If Canada did not herself send an offensive army, all the savages were paid and protected by the English party: the Hurons and Iroquois committed their devastations on that whole frontier. Some baubles or a barrel of rum were sufficient to make them seize the tomahawk; they then rushed upon villages, burnt houses, destroyed harvests, massacred all, without regard to age or sex, and received on their return the price of each bloody scalp they could exhibit. A young American girl, whom her lover, an English, was expecting, that their marriage might take place, was killed by the very savages he had sent to escort her. Two Americans were actually eaten up by the Senecas, and a colonel of the English army was a guest at that horrible repast. "It is thus," was often said to the savages, whilst drinking with them at the councils, "it is thus we must drink the blood of rebels." M. de Lafayette, conscious that he could not protect such an immense extent of frontier, prepared quarters in every direction, and announced the speedy arrival of troops in all the counties; and this stratagem stopped the depredations of the savages, who do not usually attack those places in which they expect to find much resistance. But he kept the Albany troops close together, satisfied them a little as to payment, provisioned the forts, which had been hitherto neglected, and arrested a plot of which any particulars have never been precisely known. He found in George Clinton, governor of the state of New York, a firm and an enlightened co-operator.

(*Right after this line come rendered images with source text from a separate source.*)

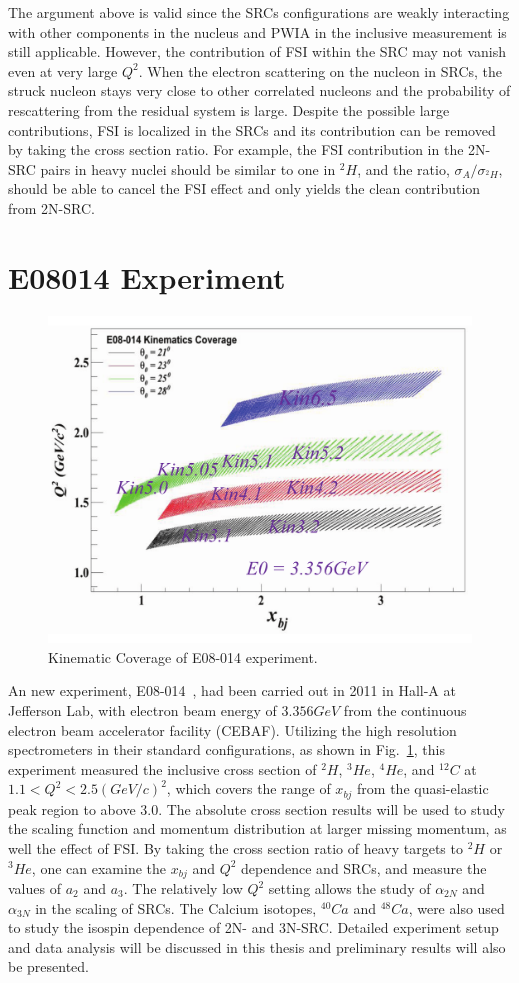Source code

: The argument above is valid since the SRCs configurations are weakly interacting with other components in the nucleus and PWIA in the inclusive measurement is still applicable. However, the contribution of FSI within the SRC may not vanish even at very large $Q^{2}$. When the electron scattering on the nucleon in SRCs, the struck nucleon stays very close to other correlated nucleons and the probability of rescattering from the residual system is large. Despite the possible large contributions, FSI is localized in the SRCs and its contribution can be removed by taking the cross section ratio. For example, the FSI contribution in the 2N-SRC pairs in heavy nuclei should be similar to one in $^{2}H$, and the ratio, $\sigma_{A}/\sigma_{^{2}H}$, should be able to cancel the FSI effect and only yields the clean contribution from 2N-SRC. 

\section{E08014 Experiment}
\begin{figure}[!ht]
  \begin{center}
    \includegraphics[type=pdf,ext=.pdf,read=.pdf,width=0.60\linewidth]{./figures/physics/E08014_Kin_Cover}
    \caption[Kinematic Coverage of E08-014 experiment]{\footnotesize{Kinematic Coverage of E08-014 experiment.}}
    \label{kin_cor}
  \end{center}
\end{figure}
An new experiment, E08-014~\cite{e08014_pr}, had been carried out in 2011 in Hall-A at Jefferson Lab, with electron beam energy of $3.356 GeV$ from the continuous electron beam accelerator facility (CEBAF). Utilizing the high resolution spectrometers in their standard configurations, as shown in Fig.~\ref{kin_cor}, this experiment measured the inclusive cross section of $^{2}H$, $^{3}He$, $^{4}He$, and $^{12}C$ at $1.1<Q^{2}<2.5 (GeV/c)^{2}$, which covers the range of $x_{bj}$ from the quasi-elastic peak region to above $3.0$. The absolute cross section results will be used to study the scaling function and momentum distribution at larger missing momentum, as well the effect of FSI. By taking the cross section ratio of heavy targets to $^{2}H$ or $^{3}He$, one can examine the $x_{bj}$ and $Q^{2}$ dependence and SRCs, and measure the values of $a_{2}$ and $a_{3}$. The relatively low $Q^{2}$ setting allows the study of $\alpha_{2N}$ and $\alpha_{3N}$ in the scaling of SRCs. The Calcium isotopes, $^{40}Ca$ and $^{48}Ca$, were also used to study the isospin dependence of 2N- and 3N-SRC. Detailed experiment setup and data analysis will be discussed in this thesis and preliminary results will also be presented. 
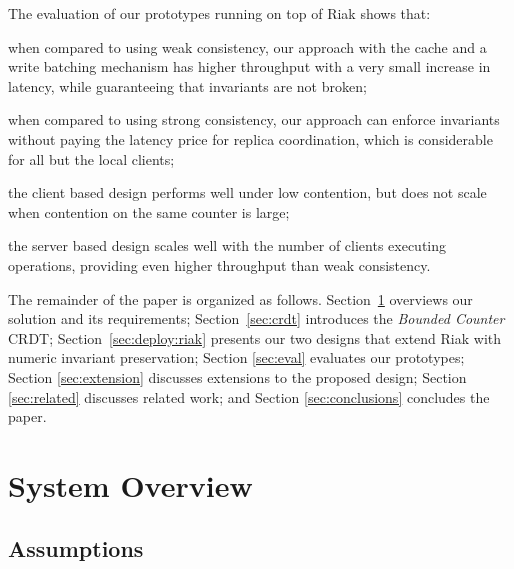 \documentclass[conference]{IEEEtran}
\newcommand{\InvCounter}{\emph{Bounded Counter}}
\begin{document}
The evaluation of our prototypes running on top of Riak shows that: 
\begin{inparaenum}
\item when compared to using weak consistency, our approach 
with the cache and a write batching mechanism has higher
throughput with a very small increase in latency, while 
guaranteeing that invariants are not broken;
\item when compared to using strong consistency, our approach can 
enforce invariants without paying the latency price for replica coordination,
which is considerable for all but the local clients;
\item the client based design performs well under low contention, 
but does not scale when contention on the same counter is large;
\item the server based design scales well with the number of clients 
executing operations, providing even higher throughput than 
weak consistency.
\end{inparaenum}


















The remainder of the paper is organized as follows. 
Section~\ref{sec:model} overviews our solution and its requirements; 
Section~\ref{sec:crdt} introduces the \InvCounter{} CRDT; 
Section~\ref{sec:deploy:riak} presents our two designs that extend Riak with numeric invariant preservation; 
Section \ref{sec:eval} evaluates our prototypes; 
Section \ref{sec:extension} discusses extensions to the proposed design; 
Section \ref{sec:related} discusses related work; and 
Section \ref{sec:conclusions} concludes the paper.








\section{System Overview}\label{sec:model}



\subsection{Assumptions}
\end{document}
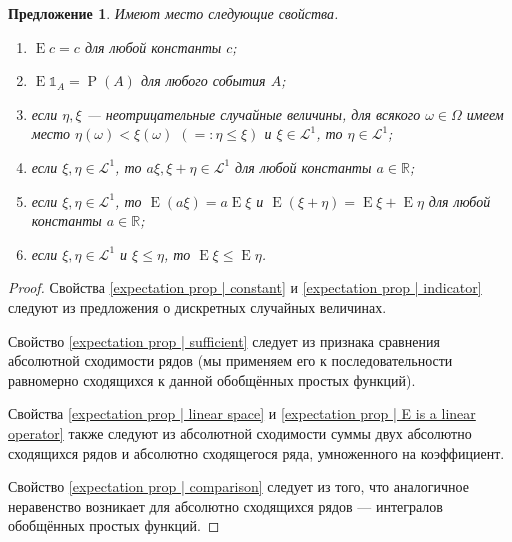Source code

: \documentclass[12pt]{article}
\newtheorem{proposition}[theorem]{Предложение}
\numberwithin{theorem}{section}
\theoremstyle{definition}
\newcommand{\RR}{\mathbb{R}}
\newcommand{\prob}{\operatorname{P}}
\newcommand{\expect}{\operatorname{E}}
\newcommand{\ind}{\mathds{1}}
\begin{document}
	\begin{proposition} \label{expectation prop}
		Имеют место следующие свойства.
		\begin{enumerate}
			\item $ \expect c = c $ для любой константы $ c $;
			\label{expectation prop | constant}
			\item $ \expect \ind_A = \prob(A) $ для любого события $ A $;
			\label{expectation prop | indicator}
			\item если $ \eta, \xi $ --- неотрицательные случайные величины,
			для всякого $ \omega \in \Omega $ имеем место $ \eta(\omega) < \xi(\omega) $ $(=: \eta \leqslant \xi )$
			и $ \xi \in \mathcal{L}^1 $, то $ \eta \in \mathcal{L}^1 $;
			\label{expectation prop | sufficient}
			\item если $ \xi, \eta \in \mathcal{L}^1 $,
			то $ a\xi, \xi + \eta \in \mathcal{L}^1 $ для любой константы $ a \in \RR $;
			\label{expectation prop | linear space}
			\item если $ \xi, \eta \in \mathcal{L}^1 $, то $ \expect (a\xi) = a\expect\xi $
			и $ \expect(\xi + \eta) = \expect\xi + \expect\eta $ для любой константы $ a \in \RR $;
			\label{expectation prop | E is a linear operator}
			\item если $ \xi, \eta \in \mathcal{L}^1 $ и $ \xi \leqslant \eta $, то $ \expect\xi \leqslant \expect\eta $.
			\label{expectation prop | comparison}
		\end{enumerate}
	\end{proposition}
	
	\begin{proof}
		Свойства \ref{expectation prop | constant} и \ref{expectation prop | indicator} 
		следуют из предложения о дискретных случайных величинах.
		
		Свойство \ref{expectation prop | sufficient} следует из признака сравнения абсолютной сходимости рядов 
		(мы применяем его к последовательности равномерно сходящихся к данной обобщённых простых функций).
		
		Свойства \ref{expectation prop | linear space} и \ref{expectation prop | E is a linear operator}
		также следуют из абсолютной сходимости суммы двух абсолютно сходящихся рядов
		и абсолютно сходящегося ряда, умноженного на коэффициент.
		
		Свойство \ref{expectation prop | comparison} следует из того, что аналогичное неравенство возникает для
		абсолютно сходящихся рядов --- интегралов обобщённых простых функций.
	\end{proof}
	
\end{document}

Soon after, Schuyler and Duane, who were charged with the management of the affairs of the savages, appointed a general assembly at Johnson's Town, upon the Mohawk river. Recalling to them their former attachment to the French, M. de Lafayette repaired thither in a sledge to shew himself in person to those nations whom the English had endeavoured to prejudice against him. Five hundred men, women, and children, covered with various coloured paints and feathers, with their ears cut open, their noses ornamented with rings, and their half-naked bodies marked with different figures, were present at the councils. Their old men, whilst smoking, talked politics extremely well. Their object seemed to be to promote a balance of power; if the intoxication of rum, as that of ambition in Europe, had not often turned them aside from it. M. de Lafayette, adopted by them, received the name of _Kayewla_, which belonged formerly to one of their warriors; and under this name he is well known to all the savage tribes. Some louis which he distributed under the form of medals, and some stuffs from the state of New York, produced but little effect when compared to the presents they had received from England. A treaty was entered into, which some of them rigidly observed; and the course of the evil was at least arrested for the present. The Oneidas and Tuscaroras, the only real friends the Americans possessed, requested to have a fort; and M. de Lafayette left them M. de Gouvion, a French officer, whose talents and virtues rendered him of great value to the cause. Whenever savages were required at the army, whenever there was any dealings with these tribes, recourse was always had to the credit of M. de Lafayette, whose _necklaces_ and _words_ were equally respected.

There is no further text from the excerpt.